4.8.Altre pronunce di questa Corte di cassazione hanno ribadito che l'immotivato rigetto dell'istanza di acquisizione di una memoria difensiva o l'omessa valutazione del suo contenuto determinano la nullità di ordine generale prevista dall'art. 178 c.p.p., comma 1, lett. c), in quanto si impedisce all'imputato di intervenire concretamente nel processo ricostruttivo e valutativo effettuato dal giudice in ordine al fatto-reato, comportando la lesione dei diritti di intervento o assistenza difensiva dell'imputato stesso, oltre a configurare una violazione delle regole che presiedono alla motivazione delle decisioni giudiziarie, in relazione al necessario vaglio delibativo delle questioni devolute con l'atto di impugnazione (Sez. 6, n. 13085 del 03/10/2013, Rv. 259488; Sez, 1, n. 31245 del 07/07/2009, Rv. 244321).

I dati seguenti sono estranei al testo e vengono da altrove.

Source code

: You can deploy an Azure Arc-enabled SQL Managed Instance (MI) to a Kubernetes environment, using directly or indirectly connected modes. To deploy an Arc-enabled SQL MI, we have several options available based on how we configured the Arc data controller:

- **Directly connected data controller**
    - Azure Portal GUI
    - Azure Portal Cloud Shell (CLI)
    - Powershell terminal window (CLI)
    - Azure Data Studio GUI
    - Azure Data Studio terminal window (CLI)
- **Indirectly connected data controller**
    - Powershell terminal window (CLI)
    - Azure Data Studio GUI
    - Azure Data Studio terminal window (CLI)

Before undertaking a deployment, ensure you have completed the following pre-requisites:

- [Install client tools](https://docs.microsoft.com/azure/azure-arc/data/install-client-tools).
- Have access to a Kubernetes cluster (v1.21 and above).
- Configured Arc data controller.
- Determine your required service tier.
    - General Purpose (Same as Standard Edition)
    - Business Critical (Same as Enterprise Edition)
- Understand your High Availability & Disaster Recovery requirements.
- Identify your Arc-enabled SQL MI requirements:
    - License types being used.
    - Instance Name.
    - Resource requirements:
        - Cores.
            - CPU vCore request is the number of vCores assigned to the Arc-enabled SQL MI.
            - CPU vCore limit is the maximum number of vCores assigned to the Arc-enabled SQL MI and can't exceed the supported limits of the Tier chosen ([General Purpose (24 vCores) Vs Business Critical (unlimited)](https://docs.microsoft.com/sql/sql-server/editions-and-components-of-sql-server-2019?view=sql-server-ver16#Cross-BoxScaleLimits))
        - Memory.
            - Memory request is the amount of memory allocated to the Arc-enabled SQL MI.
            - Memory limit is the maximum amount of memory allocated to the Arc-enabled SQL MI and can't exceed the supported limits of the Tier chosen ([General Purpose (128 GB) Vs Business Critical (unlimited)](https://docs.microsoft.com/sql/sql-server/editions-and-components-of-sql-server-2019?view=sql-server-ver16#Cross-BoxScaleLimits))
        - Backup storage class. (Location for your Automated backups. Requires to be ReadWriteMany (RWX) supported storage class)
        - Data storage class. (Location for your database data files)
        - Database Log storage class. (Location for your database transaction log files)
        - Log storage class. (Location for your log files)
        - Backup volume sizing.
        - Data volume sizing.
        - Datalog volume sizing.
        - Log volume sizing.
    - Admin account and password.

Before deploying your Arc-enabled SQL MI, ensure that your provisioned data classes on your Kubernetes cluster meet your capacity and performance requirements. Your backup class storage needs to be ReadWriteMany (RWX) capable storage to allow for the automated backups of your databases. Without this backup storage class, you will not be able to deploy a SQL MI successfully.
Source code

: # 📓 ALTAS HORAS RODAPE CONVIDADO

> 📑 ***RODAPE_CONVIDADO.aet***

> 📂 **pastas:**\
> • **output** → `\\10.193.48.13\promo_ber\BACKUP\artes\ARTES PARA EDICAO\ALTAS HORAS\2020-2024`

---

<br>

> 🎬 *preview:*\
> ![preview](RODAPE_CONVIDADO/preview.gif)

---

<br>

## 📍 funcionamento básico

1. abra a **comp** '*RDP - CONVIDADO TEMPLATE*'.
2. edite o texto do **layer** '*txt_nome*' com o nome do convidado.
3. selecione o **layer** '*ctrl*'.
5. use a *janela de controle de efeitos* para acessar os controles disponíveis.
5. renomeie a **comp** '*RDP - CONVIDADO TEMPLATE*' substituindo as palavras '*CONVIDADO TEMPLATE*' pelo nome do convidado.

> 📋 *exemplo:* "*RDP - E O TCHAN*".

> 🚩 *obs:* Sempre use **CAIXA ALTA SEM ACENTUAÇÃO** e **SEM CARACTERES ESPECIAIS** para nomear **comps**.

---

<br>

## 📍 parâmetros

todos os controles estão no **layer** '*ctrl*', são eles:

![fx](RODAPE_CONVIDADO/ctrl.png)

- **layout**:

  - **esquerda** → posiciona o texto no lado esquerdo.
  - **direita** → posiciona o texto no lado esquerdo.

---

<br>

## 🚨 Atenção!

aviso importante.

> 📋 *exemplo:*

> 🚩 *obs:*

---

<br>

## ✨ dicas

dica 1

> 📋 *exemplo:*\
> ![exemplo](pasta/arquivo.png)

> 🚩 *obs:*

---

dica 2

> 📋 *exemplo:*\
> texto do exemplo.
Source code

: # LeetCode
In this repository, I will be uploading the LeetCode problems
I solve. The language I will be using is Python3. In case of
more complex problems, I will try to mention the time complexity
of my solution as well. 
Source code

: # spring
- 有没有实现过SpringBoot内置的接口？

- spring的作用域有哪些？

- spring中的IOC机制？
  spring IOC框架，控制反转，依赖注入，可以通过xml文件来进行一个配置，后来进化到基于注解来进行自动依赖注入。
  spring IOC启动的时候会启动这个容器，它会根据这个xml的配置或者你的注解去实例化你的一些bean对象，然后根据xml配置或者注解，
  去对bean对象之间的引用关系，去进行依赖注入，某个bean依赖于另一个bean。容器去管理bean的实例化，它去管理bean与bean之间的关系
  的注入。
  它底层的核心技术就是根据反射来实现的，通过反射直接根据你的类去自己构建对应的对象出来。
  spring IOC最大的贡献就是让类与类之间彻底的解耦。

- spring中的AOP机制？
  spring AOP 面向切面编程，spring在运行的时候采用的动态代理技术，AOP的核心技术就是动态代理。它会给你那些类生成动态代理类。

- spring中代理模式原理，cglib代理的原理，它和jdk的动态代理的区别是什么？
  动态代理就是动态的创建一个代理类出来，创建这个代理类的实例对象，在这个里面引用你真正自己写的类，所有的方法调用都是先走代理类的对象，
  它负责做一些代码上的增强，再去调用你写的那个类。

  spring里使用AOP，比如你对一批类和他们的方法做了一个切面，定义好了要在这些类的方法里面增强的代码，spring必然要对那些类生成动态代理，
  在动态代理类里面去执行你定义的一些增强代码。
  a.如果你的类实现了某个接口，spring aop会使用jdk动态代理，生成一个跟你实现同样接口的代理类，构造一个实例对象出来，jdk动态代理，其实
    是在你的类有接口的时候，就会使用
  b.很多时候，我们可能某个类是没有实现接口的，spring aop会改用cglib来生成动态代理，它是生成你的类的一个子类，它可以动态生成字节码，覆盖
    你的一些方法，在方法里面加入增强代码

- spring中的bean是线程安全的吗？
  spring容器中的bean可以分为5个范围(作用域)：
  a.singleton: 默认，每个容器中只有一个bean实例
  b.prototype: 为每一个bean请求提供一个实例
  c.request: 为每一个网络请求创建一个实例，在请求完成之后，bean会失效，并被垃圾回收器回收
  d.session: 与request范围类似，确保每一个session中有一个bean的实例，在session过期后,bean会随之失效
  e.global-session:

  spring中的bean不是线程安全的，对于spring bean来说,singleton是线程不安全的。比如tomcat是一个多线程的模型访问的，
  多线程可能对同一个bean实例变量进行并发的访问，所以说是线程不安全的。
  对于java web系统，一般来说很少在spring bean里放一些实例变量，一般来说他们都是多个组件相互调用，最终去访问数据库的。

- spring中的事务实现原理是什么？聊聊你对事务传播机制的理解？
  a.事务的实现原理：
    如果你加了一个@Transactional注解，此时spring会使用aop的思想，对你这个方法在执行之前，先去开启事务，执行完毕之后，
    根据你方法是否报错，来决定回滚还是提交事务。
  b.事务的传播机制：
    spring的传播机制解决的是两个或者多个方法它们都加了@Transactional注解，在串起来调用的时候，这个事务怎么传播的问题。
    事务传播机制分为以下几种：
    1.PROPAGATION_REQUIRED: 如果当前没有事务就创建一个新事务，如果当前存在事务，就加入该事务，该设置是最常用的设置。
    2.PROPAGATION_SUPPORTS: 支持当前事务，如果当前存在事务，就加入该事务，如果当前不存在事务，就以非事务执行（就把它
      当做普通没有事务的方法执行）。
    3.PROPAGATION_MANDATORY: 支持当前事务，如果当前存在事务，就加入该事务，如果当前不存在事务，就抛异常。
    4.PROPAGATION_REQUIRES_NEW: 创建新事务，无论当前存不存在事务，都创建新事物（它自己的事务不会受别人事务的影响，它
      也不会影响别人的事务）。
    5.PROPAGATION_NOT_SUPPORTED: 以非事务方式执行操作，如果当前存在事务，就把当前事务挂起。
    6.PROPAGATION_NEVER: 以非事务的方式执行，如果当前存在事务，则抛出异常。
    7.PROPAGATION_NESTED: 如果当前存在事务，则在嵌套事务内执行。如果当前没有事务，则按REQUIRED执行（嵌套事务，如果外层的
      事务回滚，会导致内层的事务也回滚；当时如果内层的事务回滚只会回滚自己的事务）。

4.9. Il caso in esame non ha ad oggetto un'ipotesi di immotivato rigetto dell'istanza di acquisizione delle due memorie, poichè la Corte di appello ne ha spiegato le ragioni nei termini sopra già indicati.

4.10.Si tratta però di ragioni non condivisibili, considerato quanto specificamente dispone l'art. 233 c.p.p., comma 1, che consente ai consulenti di "esporre al giudice il proprio parere, anche presentando memorie a norma dell'art. 121 cod. proc. pen.".

4.11.Questa Suprema Corte ha costantemente affermato che i pareri espressi dai consulenti di parte a mezzo di memoria scritta presentata a norma degli artt. 233 e 121 cod. pen. possono essere letti in udienza e possono essere utilizzati ai fini della decisione anche in mancanza del previo esame del consulente qualora le parti non ne abbiano contestato il contenuto ed il giudice abbia ritenuto superfluo di disporre una perizia (Sez. 6, n. 10918 del 17/09/1992, Moussa, Rv. 192881; cfr. anche Sez. 4, n. 7663 del 16/12/2004, Giordano, Rv. 230824; Sez. 6, n. 3500 del 23/09/2008, Rossini, Rv.242522; Sez. 4, n. 3986 del 01/12/2011, Bauzulli, Rv. 251746; Sez. 1, n, 43021 del 02/10/2012, Panuccio, Rv. 253802).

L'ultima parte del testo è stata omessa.